Aquella respuesta hizo que Harrison mirara a Paul Carter con curiosidad, pero Carter se había vuelto otra vez hacia la ventanilla.
– De todas formas, la intromisión de… otro elemento no modificará nuestros planes -agregó Harrison-. Ella y su amigo estarán pronto con nosotros. En el ajedrez de esta noche, lo único que me preocupa es el movimiento de la pieza alemana.
– ¿Ya ha emprendido el viaje?
– Está a punto de hacerlo, pero él sí será interceptado. Él y todo lo que lleva consigo.
De repente se operó la crisis. Fue inmediata, inesperada. Harrison no se dio cuenta (porque le ocurrió a él), pero Carter sí aunque apenas se apercibió al principio: lo único que vio fue que Harrison abría de nuevo la hoja plegada del ordenador con la delicadeza con que podría estar separando los pétalos de una rosa para capturar la abeja en su interior. Luego tocó la pantalla y eligió una opción del menú: un hermoso rostro enmarcado en cabello negro llenó todo el rectángulo. Debido a la flacidez de la pantalla, parecía derretido cuando Harrison lo apoyó sobre sus muslos: una convexidad, un valle, luego otra convexidad.
Era el rostro de la profesora Elisa Robledo.

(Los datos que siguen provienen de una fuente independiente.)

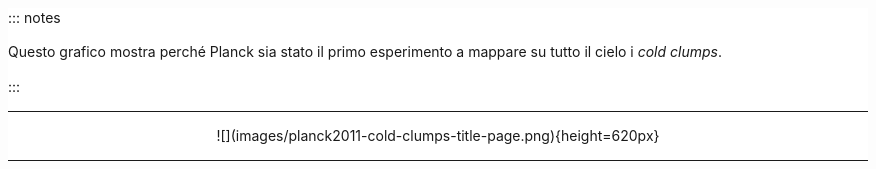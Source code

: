 ::: notes

Questo grafico mostra perché Planck sia stato il primo esperimento a mappare su tutto il cielo i *cold clumps*.

:::

---

<center>![](images/planck2011-cold-clumps-title-page.png){height=620px}</center>

---

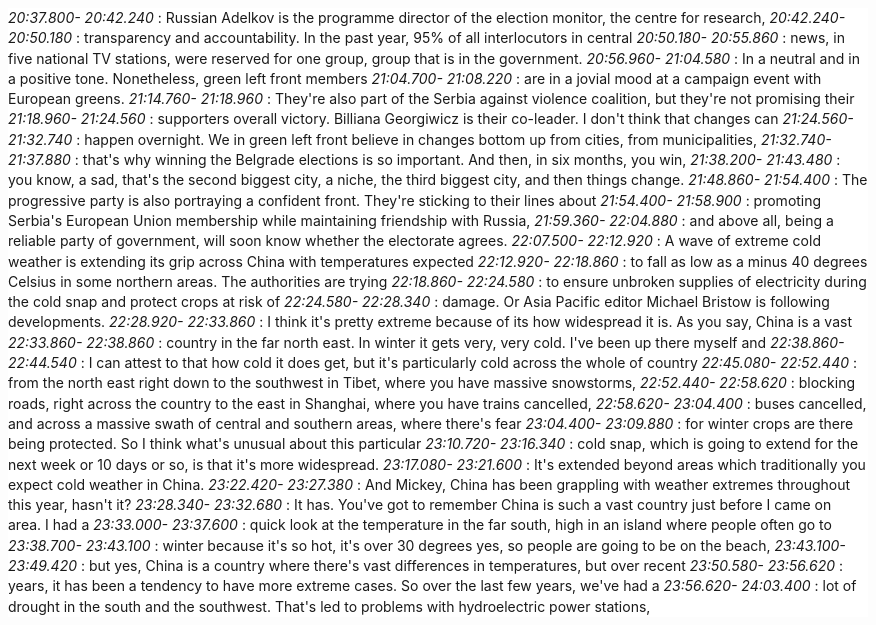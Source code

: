 *20:37.800- 20:42.240* :  Russian Adelkov is the programme director of the election monitor, the centre for research,
*20:42.240- 20:50.180* :  transparency and accountability. In the past year, 95% of all interlocutors in central
*20:50.180- 20:55.860* :  news, in five national TV stations, were reserved for one group, group that is in the government.
*20:56.960- 21:04.580* :  In a neutral and in a positive tone. Nonetheless, green left front members
*21:04.700- 21:08.220* :  are in a jovial mood at a campaign event with European greens.
*21:14.760- 21:18.960* :  They're also part of the Serbia against violence coalition, but they're not promising their
*21:18.960- 21:24.560* :  supporters overall victory. Billiana Georgiwicz is their co-leader. I don't think that changes can
*21:24.560- 21:32.740* :  happen overnight. We in green left front believe in changes bottom up from cities, from municipalities,
*21:32.740- 21:37.880* :  that's why winning the Belgrade elections is so important. And then, in six months, you win,
*21:38.200- 21:43.480* :  you know, a sad, that's the second biggest city, a niche, the third biggest city, and then things change.
*21:48.860- 21:54.400* :  The progressive party is also portraying a confident front. They're sticking to their lines about
*21:54.400- 21:58.900* :  promoting Serbia's European Union membership while maintaining friendship with Russia,
*21:59.360- 22:04.880* :  and above all, being a reliable party of government, will soon know whether the electorate agrees.
*22:07.500- 22:12.920* :  A wave of extreme cold weather is extending its grip across China with temperatures expected
*22:12.920- 22:18.860* :  to fall as low as a minus 40 degrees Celsius in some northern areas. The authorities are trying
*22:18.860- 22:24.580* :  to ensure unbroken supplies of electricity during the cold snap and protect crops at risk of
*22:24.580- 22:28.340* :  damage. Or Asia Pacific editor Michael Bristow is following developments.
*22:28.920- 22:33.860* :  I think it's pretty extreme because of its how widespread it is. As you say, China is a vast
*22:33.860- 22:38.860* :  country in the far north east. In winter it gets very, very cold. I've been up there myself and
*22:38.860- 22:44.540* :  I can attest to that how cold it does get, but it's particularly cold across the whole of country
*22:45.080- 22:52.440* :  from the north east right down to the southwest in Tibet, where you have massive snowstorms,
*22:52.440- 22:58.620* :  blocking roads, right across the country to the east in Shanghai, where you have trains cancelled,
*22:58.620- 23:04.400* :  buses cancelled, and across a massive swath of central and southern areas, where there's fear
*23:04.400- 23:09.880* :  for winter crops are there being protected. So I think what's unusual about this particular
*23:10.720- 23:16.340* :  cold snap, which is going to extend for the next week or 10 days or so, is that it's more widespread.
*23:17.080- 23:21.600* :  It's extended beyond areas which traditionally you expect cold weather in China.
*23:22.420- 23:27.380* :  And Mickey, China has been grappling with weather extremes throughout this year, hasn't it?
*23:28.340- 23:32.680* :  It has. You've got to remember China is such a vast country just before I came on area. I had a
*23:33.000- 23:37.600* :  quick look at the temperature in the far south, high in an island where people often go to
*23:38.700- 23:43.100* :  winter because it's so hot, it's over 30 degrees yes, so people are going to be on the beach,
*23:43.100- 23:49.420* :  but yes, China is a country where there's vast differences in temperatures, but over recent
*23:50.580- 23:56.620* :  years, it has been a tendency to have more extreme cases. So over the last few years, we've had a
*23:56.620- 24:03.400* :  lot of drought in the south and the southwest. That's led to problems with hydroelectric power stations,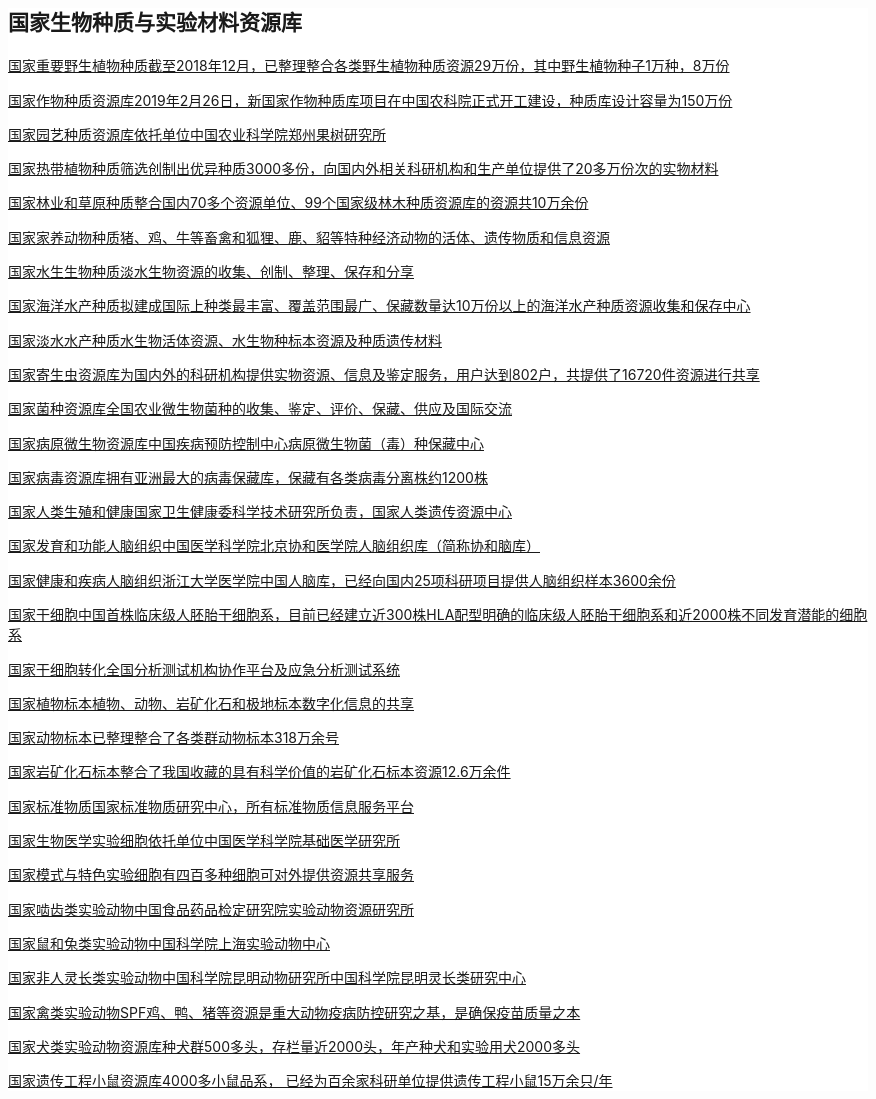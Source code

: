 ## 国家生物种质与实验材料资源库

[国家重要野生植物种质截至2018年12月，已整理整合各类野生植物种质资源29万份，其中野生植物种子1万种，8万份](http：//www.genobank.org/)

[国家作物种质资源库2019年2月26日，新国家作物种质库项目在中国农科院正式开工建设，种质库设计容量为150万份](http：//www.cgris.net/)

[国家园艺种质资源库依托单位中国农业科学院郑州果树研究所](http：//www.zzgss.cn/)

[国家热带植物种质筛选创制出优异种质3000多份，向国内外相关科研机构和生产单位提供了20多万份次的实物材料](http：//ctcgris.catas.cn/)

[国家林业和草原种质整合国内70多个资源单位、99个国家级林木种质资源库的资源共10万余份](http：//www.nfgrp.cn/)

[国家家养动物种质猪、鸡、牛等畜禽和狐狸、鹿、貂等特种经济动物的活体、遗传物质和信息资源](http：//www.cdad-is.org.cn/)

[国家水生生物种质淡水生物资源的收集、创制、整理、保存和分享](http：//www.nfbrc.ihb.ac.cn/)

[国家海洋水产种质拟建成国际上种类最丰富、覆盖范围最广、保藏数量达10万份以上的海洋水产种质资源收集和保存中心](http：//www.ysfri.ac.cn/)

[国家淡水水产种质水生物活体资源、水生物种标本资源及种质遗传材料](http：//zzzy.fishinfo.cn/)

[国家寄生虫资源库为国内外的科研机构提供实物资源、信息及鉴定服务，用户达到802户，共提供了16720件资源进行共享](http：//123.206.215.59/)

[国家菌种资源库全国农业微生物菌种的收集、鉴定、评价、保藏、供应及国际交流](http：//www.accc.org.cn/)

[国家病原微生物资源库中国疾病预防控制中心病原微生物菌（毒）种保藏中心](http：//www.chinacdc.cn/)

[国家病毒资源库拥有亚洲最大的病毒保藏库，保藏有各类病毒分离株约1200株](http：//www.virus.org.cn/)

[国家人类生殖和健康国家卫生健康委科学技术研究所负责，国家人类遗传资源中心](http：//www.egene.org.cn/)

[国家发育和功能人脑组织中国医学科学院北京协和医学院人脑组织库（简称协和脑库）](http：//anatomy.sbm.pumc.edu.cn/brainbank/)

[国家健康和疾病人脑组织浙江大学医学院中国人脑库，已经向国内25项科研项目提供人脑组织样本3600余份](http：//www.neuroscience.zju.edu.cn/index.php?c=Nkindex&a=index&web=nkchinese)

[国家干细胞中国首株临床级人胚胎干细胞系，目前已经建立近300株HLA配型明确的临床级人胚胎干细胞系和近2000株不同发育潜能的细胞系](http：//www.bjscb.cn/dms/)

[国家干细胞转化全国分析测试机构协作平台及应急分析测试系统](https：//www.chinastemcell.org/)

[国家植物标本植物、动物、岩矿化石和极地标本数字化信息的共享](http：//www.nsii.org.cn/)

[国家动物标本已整理整合了各类群动物标本318万余号](http：//museum.ioz.ac.cn/)

[国家岩矿化石标本整合了我国收藏的具有科学价值的岩矿化石标本资源12.6万余件](http：//www.nimrf.cugb.edu.cn/)

[国家标准物质国家标准物质研究中心，所有标准物质信息服务平台](http：//www.ncrm.org.cn/)

[国家生物医学实验细胞依托单位中国医学科学院基础医学研究所](http：//www.cellresource.cn/)

[国家模式与特色实验细胞有四百多种细胞可对外提供资源共享服务](http：//www.cellbank.org.cn/)

[国家啮齿类实验动物中国食品药品检定研究院实验动物资源研究所](http：//www.nicpbp.org.cn/nifdc/twowebsite/twosydwzyyjs/index.html)

[国家鼠和兔类实验动物中国科学院上海实验动物中心](http：//www.slaccas.com/)

[国家非人灵长类实验动物中国科学院昆明动物研究所中国科学院昆明灵长类研究中心](http：//kprc.kiz.cas.cn/)

[国家禽类实验动物SPF鸡、鸭、猪等资源是重大动物疫病防控研究之基，是确保疫苗质量之本](http：//hvri.caas.cn/zzjg/kyzcyjzfwzx/143487.htm)

[国家犬类实验动物资源库种犬群500多头，存栏量近2000头，年产种犬和实验用犬2000多头](http：//www.gzpiri.com/index.php?ac=article&at=list&tid=21)

[国家遗传工程小鼠资源库4000多小鼠品系， 已经为百余家科研单位提供遗传工程小鼠15万余只/年](http：//www.nrcmm.cn/)
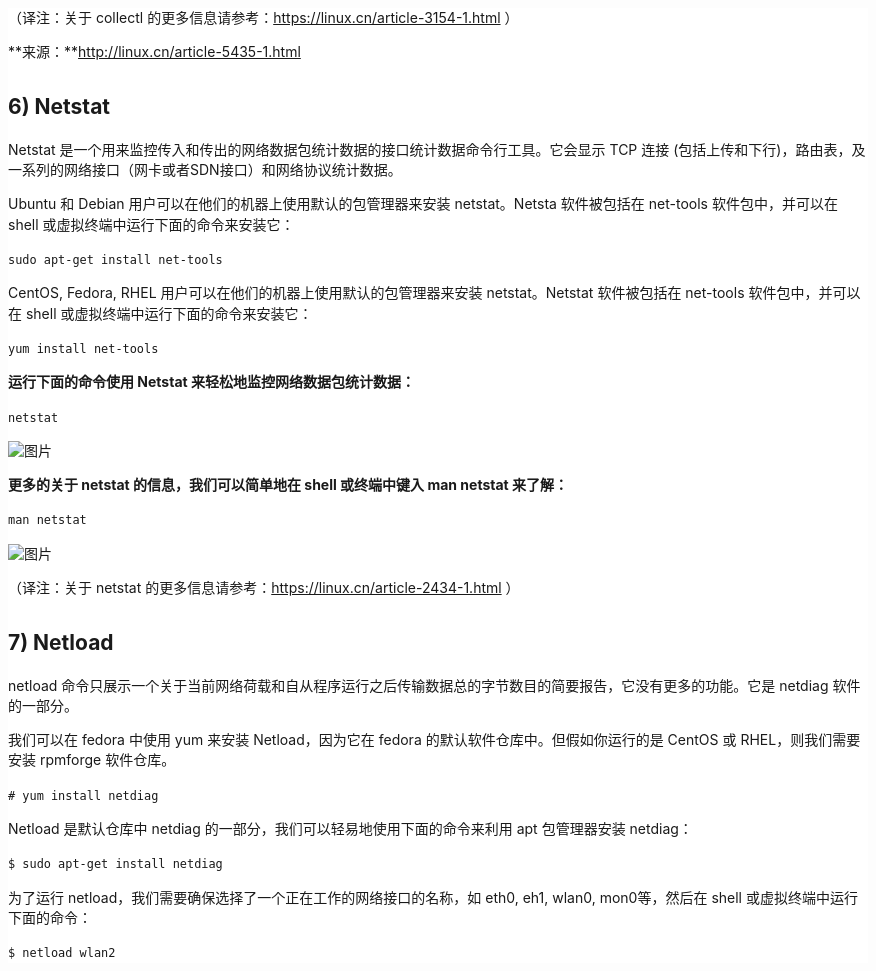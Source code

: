 （译注：关于 collectl 的更多信息请参考：https://linux.cn/article-3154-1.html ）

**来源：**http://linux.cn/article-5435-1.html

## 6) Netstat

Netstat 是一个用来监控传入和传出的网络数据包统计数据的接口统计数据命令行工具。它会显示 TCP 连接 (包括上传和下行)，路由表，及一系列的网络接口（网卡或者SDN接口）和网络协议统计数据。

Ubuntu 和 Debian 用户可以在他们的机器上使用默认的包管理器来安装 netstat。Netsta 软件被包括在 net-tools 软件包中，并可以在 shell 或虚拟终端中运行下面的命令来安装它：

```
sudo apt-get install net-tools
```

CentOS, Fedora, RHEL 用户可以在他们的机器上使用默认的包管理器来安装 netstat。Netstat 软件被包括在 net-tools 软件包中，并可以在 shell 或虚拟终端中运行下面的命令来安装它：

```
yum install net-tools
```

**运行下面的命令使用 Netstat 来轻松地监控网络数据包统计数据：**

```
netstat
```

![图片](https://mmbiz.qpic.cn/mmbiz/NVvB3l3e9aGduriaqUlgGKOcnia01IubTLhAFuMU1Liap82yWODmTcEZtDSs7am5TQS1fWODFzaDY1Hu327I4xC1w/640?wx_fmt=png&wxfrom=5&wx_lazy=1&wx_co=1&tp=wxpic)

**更多的关于 netstat 的信息，我们可以简单地在 shell 或终端中键入 man netstat 来了解：**

```
man netstat
```

![图片](https://mmbiz.qpic.cn/mmbiz/NVvB3l3e9aGduriaqUlgGKOcnia01IubTLxqnPibXCVPkn7XsWv67x1JY216yeJyo2Sx5icmXzRuRUhFAg4f8j3zaw/640?wx_fmt=png&wxfrom=5&wx_lazy=1&wx_co=1&tp=wxpic)

（译注：关于 netstat 的更多信息请参考：https://linux.cn/article-2434-1.html ）

## 7) Netload

netload 命令只展示一个关于当前网络荷载和自从程序运行之后传输数据总的字节数目的简要报告，它没有更多的功能。它是 netdiag 软件的一部分。

我们可以在 fedora 中使用 yum 来安装 Netload，因为它在 fedora 的默认软件仓库中。但假如你运行的是 CentOS 或 RHEL，则我们需要安装 rpmforge 软件仓库。

```
# yum install netdiag
```

Netload 是默认仓库中 netdiag 的一部分，我们可以轻易地使用下面的命令来利用 apt 包管理器安装 netdiag：

```
$ sudo apt-get install netdiag
```

为了运行 netload，我们需要确保选择了一个正在工作的网络接口的名称，如 eth0, eh1, wlan0, mon0等，然后在 shell 或虚拟终端中运行下面的命令：

```
$ netload wlan2
```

Harrison cogió aquella máscara con las dos manos, y entonces Carter comprendió lo que le sucedía.
Una crisis.
En las facciones de Harrison toda emoción había desaparecido. No solo la amabilidad que había mostrado durante su charla con el joven conductor a su llegada a Barajas o la frialdad de su conversación por el móvil: cualquier otra clase de expresión, gesto o sentimiento. Aquellas facciones se hallaban saqueadas de vida. El hombre que conducía el Mercedes no podía verlos en la penumbra del interior del coche, de lo cual Carter se alegraba: si se le ocurría mirar por el retrovisor y descubría a Harrison (es decir, si veía el rostro de Harrison) en ese instante, sin duda iban a tener un accidente.